Data to examine:
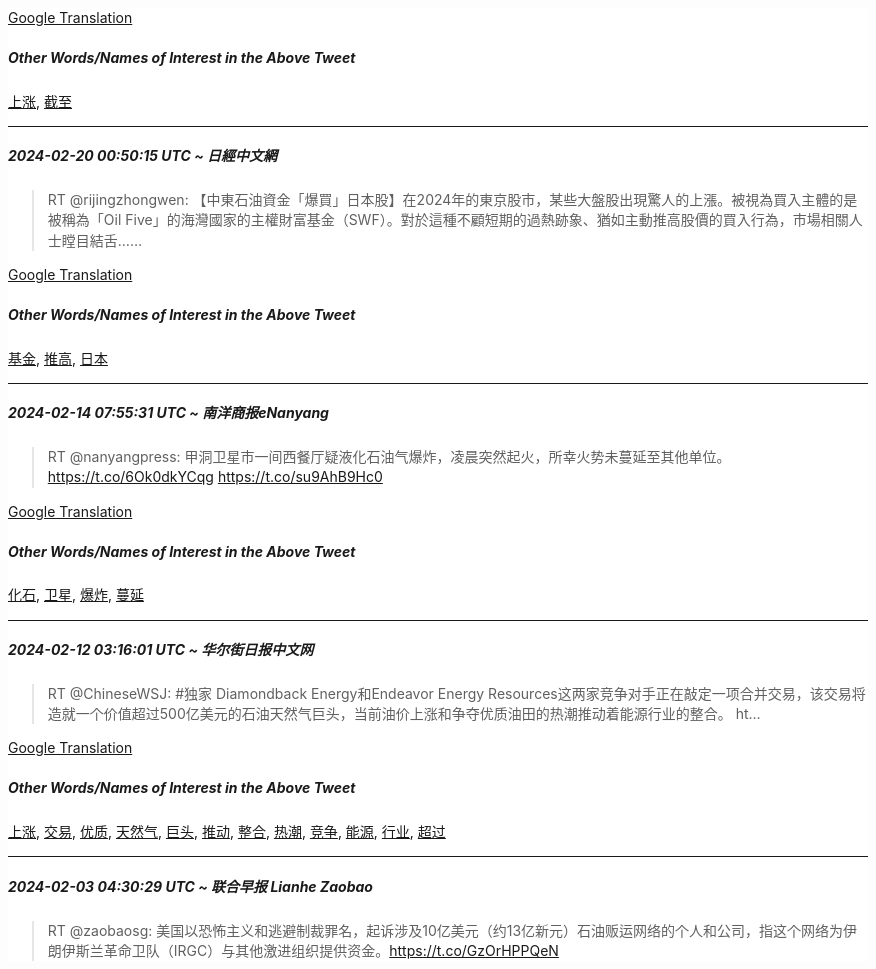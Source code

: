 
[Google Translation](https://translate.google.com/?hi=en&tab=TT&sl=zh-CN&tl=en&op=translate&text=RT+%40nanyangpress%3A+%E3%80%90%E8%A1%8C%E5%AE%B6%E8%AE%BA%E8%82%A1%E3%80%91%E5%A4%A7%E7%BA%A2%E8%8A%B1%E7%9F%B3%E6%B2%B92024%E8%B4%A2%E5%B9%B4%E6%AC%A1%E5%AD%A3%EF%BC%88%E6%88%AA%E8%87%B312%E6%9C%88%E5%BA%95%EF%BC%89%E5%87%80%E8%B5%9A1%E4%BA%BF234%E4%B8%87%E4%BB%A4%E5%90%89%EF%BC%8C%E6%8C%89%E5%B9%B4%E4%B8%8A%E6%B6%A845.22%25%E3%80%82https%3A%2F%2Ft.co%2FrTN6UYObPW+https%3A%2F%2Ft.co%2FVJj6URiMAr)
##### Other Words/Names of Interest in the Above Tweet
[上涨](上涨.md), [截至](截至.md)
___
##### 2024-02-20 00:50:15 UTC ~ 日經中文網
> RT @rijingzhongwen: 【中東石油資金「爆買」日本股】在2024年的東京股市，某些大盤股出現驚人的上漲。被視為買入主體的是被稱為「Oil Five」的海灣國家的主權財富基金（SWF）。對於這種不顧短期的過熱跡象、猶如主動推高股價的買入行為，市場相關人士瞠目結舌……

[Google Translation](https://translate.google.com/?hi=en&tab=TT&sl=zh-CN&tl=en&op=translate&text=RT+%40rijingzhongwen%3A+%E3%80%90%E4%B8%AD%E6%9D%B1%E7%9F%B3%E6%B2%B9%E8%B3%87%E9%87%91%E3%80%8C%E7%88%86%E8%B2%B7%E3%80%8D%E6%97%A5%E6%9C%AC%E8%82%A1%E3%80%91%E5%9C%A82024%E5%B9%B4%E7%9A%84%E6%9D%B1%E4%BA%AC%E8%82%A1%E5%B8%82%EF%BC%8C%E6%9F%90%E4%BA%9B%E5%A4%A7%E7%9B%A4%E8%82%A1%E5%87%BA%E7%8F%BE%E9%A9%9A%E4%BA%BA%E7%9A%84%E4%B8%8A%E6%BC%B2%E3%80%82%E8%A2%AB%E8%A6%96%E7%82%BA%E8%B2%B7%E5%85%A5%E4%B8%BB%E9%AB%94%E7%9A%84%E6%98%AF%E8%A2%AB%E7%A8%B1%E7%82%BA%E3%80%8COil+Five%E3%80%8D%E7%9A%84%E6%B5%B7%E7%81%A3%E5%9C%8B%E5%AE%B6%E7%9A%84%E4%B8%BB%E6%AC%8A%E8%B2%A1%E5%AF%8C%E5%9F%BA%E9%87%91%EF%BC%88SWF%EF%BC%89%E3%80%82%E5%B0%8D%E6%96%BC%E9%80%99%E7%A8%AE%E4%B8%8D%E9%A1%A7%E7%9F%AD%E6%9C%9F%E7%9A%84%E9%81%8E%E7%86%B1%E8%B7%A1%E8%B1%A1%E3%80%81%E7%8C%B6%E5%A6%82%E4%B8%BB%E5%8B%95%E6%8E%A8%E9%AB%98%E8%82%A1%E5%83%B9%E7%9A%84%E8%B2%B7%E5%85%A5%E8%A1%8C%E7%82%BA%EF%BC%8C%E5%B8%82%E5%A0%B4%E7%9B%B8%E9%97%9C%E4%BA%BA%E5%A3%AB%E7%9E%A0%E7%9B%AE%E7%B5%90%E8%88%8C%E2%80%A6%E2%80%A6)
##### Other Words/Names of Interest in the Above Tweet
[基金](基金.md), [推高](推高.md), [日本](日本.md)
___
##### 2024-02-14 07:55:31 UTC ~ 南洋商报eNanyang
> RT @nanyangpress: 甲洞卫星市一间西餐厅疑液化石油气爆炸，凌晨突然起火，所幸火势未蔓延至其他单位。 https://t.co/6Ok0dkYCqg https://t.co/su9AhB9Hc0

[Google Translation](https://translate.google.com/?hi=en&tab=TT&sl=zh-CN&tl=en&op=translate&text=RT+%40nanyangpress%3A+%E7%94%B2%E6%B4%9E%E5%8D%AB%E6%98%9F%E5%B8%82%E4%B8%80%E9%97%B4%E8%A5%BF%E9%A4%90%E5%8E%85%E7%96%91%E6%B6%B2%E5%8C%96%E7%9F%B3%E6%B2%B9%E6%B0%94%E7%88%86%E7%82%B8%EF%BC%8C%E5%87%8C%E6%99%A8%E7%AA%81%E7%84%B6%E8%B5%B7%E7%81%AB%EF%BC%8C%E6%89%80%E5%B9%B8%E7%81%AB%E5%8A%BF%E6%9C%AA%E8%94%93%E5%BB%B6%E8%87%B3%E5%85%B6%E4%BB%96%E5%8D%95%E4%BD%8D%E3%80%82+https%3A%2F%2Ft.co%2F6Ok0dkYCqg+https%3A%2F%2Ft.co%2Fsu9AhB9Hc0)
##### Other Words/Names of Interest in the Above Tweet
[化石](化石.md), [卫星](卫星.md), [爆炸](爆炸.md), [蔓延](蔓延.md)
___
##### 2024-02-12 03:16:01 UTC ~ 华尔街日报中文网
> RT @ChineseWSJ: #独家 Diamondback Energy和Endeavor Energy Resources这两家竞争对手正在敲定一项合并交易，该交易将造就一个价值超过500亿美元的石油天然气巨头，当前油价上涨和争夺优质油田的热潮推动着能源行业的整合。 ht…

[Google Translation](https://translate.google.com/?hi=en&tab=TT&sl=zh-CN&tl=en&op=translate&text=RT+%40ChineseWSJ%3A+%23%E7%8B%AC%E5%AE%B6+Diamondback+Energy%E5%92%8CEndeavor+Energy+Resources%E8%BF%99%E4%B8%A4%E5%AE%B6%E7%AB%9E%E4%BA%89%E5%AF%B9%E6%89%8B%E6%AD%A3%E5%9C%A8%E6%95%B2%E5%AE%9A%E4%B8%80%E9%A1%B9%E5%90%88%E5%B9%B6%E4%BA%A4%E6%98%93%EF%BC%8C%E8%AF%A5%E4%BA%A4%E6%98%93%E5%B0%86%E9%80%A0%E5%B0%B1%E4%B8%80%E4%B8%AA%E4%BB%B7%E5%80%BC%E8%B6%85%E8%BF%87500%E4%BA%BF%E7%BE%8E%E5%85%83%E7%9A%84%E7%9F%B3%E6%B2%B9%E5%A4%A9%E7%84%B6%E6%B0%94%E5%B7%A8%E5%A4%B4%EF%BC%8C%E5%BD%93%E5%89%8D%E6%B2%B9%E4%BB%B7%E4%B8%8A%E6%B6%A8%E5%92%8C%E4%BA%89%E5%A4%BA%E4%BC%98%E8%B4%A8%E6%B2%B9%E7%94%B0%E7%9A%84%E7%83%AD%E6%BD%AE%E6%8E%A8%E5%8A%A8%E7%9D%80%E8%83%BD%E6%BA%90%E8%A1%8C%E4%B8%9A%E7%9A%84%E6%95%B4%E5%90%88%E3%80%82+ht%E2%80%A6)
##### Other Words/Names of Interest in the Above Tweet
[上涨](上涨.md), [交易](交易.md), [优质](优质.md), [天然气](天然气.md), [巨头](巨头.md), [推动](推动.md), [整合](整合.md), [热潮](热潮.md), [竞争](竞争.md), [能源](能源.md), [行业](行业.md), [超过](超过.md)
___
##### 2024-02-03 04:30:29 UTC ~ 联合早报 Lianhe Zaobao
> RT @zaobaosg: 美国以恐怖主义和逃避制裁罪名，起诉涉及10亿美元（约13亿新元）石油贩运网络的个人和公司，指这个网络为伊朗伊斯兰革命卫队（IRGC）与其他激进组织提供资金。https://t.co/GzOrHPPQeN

* * *

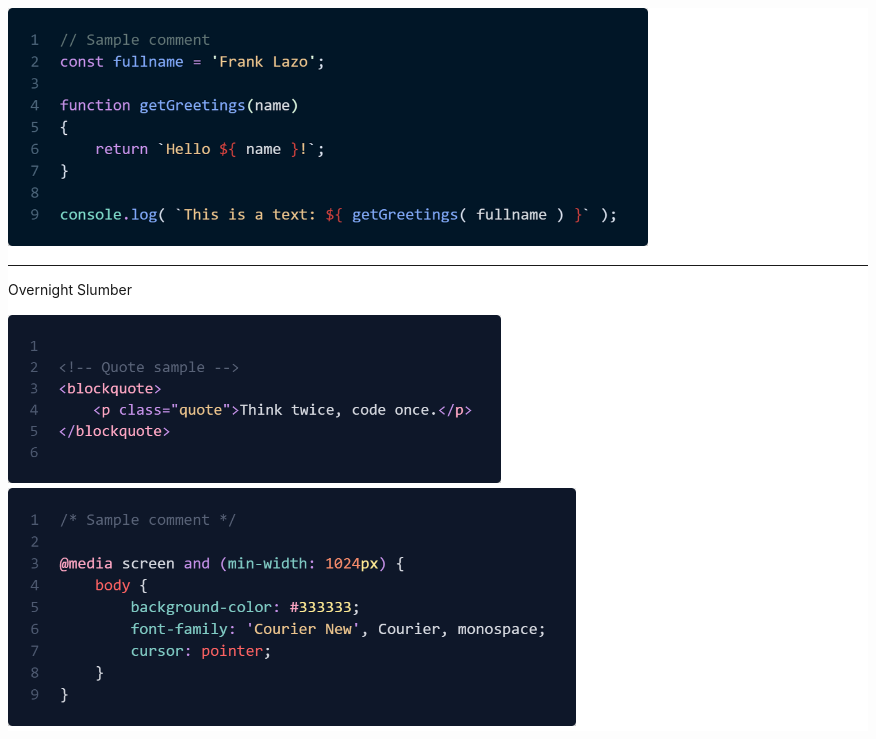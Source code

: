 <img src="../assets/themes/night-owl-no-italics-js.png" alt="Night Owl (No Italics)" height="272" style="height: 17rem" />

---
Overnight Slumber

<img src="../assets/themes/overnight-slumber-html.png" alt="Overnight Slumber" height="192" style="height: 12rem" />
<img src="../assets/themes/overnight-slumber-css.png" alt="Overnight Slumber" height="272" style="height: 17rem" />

...

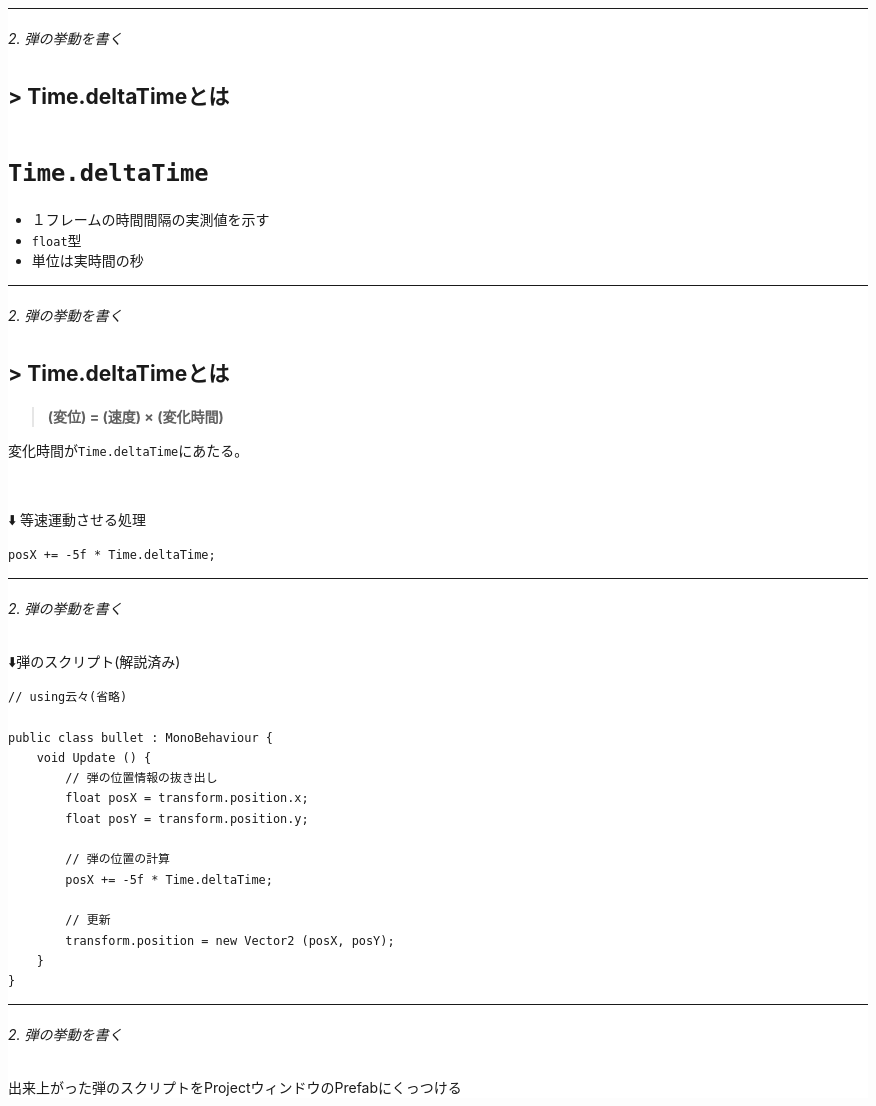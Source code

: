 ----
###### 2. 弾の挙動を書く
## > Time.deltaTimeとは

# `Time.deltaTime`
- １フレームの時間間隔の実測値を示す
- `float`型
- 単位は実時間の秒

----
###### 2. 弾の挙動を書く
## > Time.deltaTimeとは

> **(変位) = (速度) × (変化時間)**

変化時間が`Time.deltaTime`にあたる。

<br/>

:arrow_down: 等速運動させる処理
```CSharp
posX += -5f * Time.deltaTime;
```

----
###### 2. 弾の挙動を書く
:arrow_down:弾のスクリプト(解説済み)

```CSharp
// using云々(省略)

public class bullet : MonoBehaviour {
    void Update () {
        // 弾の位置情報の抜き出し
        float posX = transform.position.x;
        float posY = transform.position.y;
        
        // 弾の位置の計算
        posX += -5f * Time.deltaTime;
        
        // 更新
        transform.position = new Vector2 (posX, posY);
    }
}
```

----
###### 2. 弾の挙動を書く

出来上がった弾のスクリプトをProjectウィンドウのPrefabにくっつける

Task instructions: Where a line of the listing holds "assets", show that line.

Finished task:
: <img src="../assets/themes/night-owl-no-italics-js.png" alt="Night Owl (No Italics)" height="272" style="height: 17rem" />
<img src="../assets/themes/overnight-slumber-html.png" alt="Overnight Slumber" height="192" style="height: 12rem" />
<img src="../assets/themes/overnight-slumber-css.png" alt="Overnight Slumber" height="272" style="height: 17rem" />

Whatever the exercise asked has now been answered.